CNBLUE singles chronology
| "Supernova" (2015) | "You're So Fine" (2016) | "Puzzle" (2016) |

= You're So Fine (CNBLUE song) =

"You're So Fine" is a song by South Korean pop rock band CNBLUE. It is the lead single to the band's sixth EP Blueming and was released on April 4, 2016.

==Composition==
"You're So Fine" is an "upbeat" pop rock track. The song was written and composed by vocalist Jung Yong-hwa, and is composed in the key of A♭ major using common time with a tempo of 118 beats per minute. Jung began working on the song while conceiving "Cinderella"; the song lyrics were written in 2016. In crafting the lyrics, Jung paid special attention to detail in order to capture "the warm feeling of brass" in order to portray his personality. He was inspired by the title of a news article which read "Was she this pretty?" to write the song.
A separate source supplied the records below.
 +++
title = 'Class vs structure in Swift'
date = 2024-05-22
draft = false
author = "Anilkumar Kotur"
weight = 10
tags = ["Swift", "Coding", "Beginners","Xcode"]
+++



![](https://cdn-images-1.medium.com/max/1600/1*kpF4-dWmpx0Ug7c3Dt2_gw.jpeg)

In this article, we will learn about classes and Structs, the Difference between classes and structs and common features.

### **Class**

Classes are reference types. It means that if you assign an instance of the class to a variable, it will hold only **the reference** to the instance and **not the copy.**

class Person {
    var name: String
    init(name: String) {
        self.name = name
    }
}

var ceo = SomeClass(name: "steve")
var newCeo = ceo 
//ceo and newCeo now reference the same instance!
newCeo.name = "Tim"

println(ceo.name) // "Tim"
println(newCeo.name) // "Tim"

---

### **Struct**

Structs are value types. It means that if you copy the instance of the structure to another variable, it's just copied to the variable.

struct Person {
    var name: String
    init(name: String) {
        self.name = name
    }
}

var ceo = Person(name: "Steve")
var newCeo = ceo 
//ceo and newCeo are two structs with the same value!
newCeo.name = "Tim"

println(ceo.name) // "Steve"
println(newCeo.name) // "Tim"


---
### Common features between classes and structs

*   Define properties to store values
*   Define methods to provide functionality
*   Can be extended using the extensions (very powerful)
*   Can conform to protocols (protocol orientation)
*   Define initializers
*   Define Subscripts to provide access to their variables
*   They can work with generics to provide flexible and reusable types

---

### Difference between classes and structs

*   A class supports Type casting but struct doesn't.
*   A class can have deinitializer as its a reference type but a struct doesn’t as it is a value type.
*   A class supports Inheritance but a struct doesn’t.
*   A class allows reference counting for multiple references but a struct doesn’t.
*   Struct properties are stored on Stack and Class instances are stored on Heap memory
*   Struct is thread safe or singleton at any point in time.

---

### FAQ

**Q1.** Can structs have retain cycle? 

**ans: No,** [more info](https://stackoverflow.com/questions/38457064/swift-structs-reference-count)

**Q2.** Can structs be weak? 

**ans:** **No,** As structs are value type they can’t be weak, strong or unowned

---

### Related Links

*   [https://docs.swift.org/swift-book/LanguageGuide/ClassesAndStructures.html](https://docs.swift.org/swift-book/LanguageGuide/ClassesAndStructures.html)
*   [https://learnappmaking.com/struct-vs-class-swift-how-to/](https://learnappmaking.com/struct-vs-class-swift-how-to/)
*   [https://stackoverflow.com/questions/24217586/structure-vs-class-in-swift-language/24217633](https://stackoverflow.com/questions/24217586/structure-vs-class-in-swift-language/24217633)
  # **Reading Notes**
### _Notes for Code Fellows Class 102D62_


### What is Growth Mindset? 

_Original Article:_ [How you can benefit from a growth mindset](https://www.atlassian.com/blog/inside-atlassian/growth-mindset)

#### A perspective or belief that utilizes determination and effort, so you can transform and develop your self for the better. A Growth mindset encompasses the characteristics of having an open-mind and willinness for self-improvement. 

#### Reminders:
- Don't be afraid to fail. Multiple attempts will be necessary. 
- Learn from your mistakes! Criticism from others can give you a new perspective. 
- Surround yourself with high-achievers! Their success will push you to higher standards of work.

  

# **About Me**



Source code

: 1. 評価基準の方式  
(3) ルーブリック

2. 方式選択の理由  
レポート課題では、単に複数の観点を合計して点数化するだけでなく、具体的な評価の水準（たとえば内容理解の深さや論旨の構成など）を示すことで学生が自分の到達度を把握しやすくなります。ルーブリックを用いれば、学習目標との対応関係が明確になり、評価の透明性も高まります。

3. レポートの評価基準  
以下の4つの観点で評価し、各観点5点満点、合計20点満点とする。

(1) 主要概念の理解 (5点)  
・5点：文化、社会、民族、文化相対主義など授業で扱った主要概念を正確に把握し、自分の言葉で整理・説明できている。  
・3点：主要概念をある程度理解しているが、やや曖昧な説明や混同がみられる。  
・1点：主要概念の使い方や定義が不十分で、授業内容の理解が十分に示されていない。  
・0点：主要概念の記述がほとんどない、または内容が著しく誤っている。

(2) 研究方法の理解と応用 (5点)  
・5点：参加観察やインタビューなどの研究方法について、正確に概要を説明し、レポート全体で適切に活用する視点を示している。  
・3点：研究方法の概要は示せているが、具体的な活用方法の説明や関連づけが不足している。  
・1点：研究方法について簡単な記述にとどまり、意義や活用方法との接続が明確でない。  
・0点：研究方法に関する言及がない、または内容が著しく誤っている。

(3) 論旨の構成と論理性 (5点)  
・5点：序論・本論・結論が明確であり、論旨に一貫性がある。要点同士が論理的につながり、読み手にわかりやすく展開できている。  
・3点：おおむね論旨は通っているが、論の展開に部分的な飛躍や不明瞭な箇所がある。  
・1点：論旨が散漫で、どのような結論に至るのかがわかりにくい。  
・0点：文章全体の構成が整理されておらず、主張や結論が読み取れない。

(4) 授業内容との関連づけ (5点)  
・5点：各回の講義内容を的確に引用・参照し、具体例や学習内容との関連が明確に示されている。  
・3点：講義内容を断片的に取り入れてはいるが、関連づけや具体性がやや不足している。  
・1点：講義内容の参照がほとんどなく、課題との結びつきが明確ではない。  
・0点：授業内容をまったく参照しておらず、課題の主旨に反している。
He felt that it "sounded very nice" when he sang the phrase, which emitted a "warm feeling".

==Release and promotion==
"You're So Fine" was simultaneously released alongside Blueming on April 4, 2016. CNBLUE began promoting the song on three days later on Mnet's music chart show M Countdown, followed by subsequent comeback performances on Korean Broadcasting System's (KBS) Music Bank, Munhwa Broadcasting Corporation's (MBC) Show! Music Core, Seoul Broadcasting System's (SBS) Inkigayo, SBS MTV's The Show, and MBC Music's Show Champion. On April 12, "You're So Fine" earned its first music show win on The Show. It was followed by back-to-back wins on Show Champion, M Countdown, and Music Bank on the subsequent days. It went on to earn second consecutive wins on both The Show and Music Bank, earning a total of six music show wins. CNBLUE also performed the song during the Show! Music Core special 2016 Incheon Sky Festival.

==Music video==
Two music video teasers were released on March 31 and April 3, respectively. The full music video was released on the following day. Produced by Surplus X Production and directed by Lee HJ, it stars CNBLUE and actress Jung Hye-sung.

==Critical reception==
Writing for Fuse, columnist Jeff Benjamin compared CNBLUE's musical expansion to that of American band Maroon 5. Describing "You're So Fine" as a "disco-tinged" song, he noted that the band integrates "feel-good brass and horns" in which Jung's vocals "fits... like a glove". Benjamin pointed out at the "soulful sound" was already present in K-pop, but expressed that "CNBLUE finds a way to make it sound fresh compared to its contemporaries". He also highlighted similarities with "Hold My Hand" from the band's previous album 2gether (2015). Critic Kim Ji-ha of TV Daily expressed surprise that CNBLUE returned "with a sweet" song.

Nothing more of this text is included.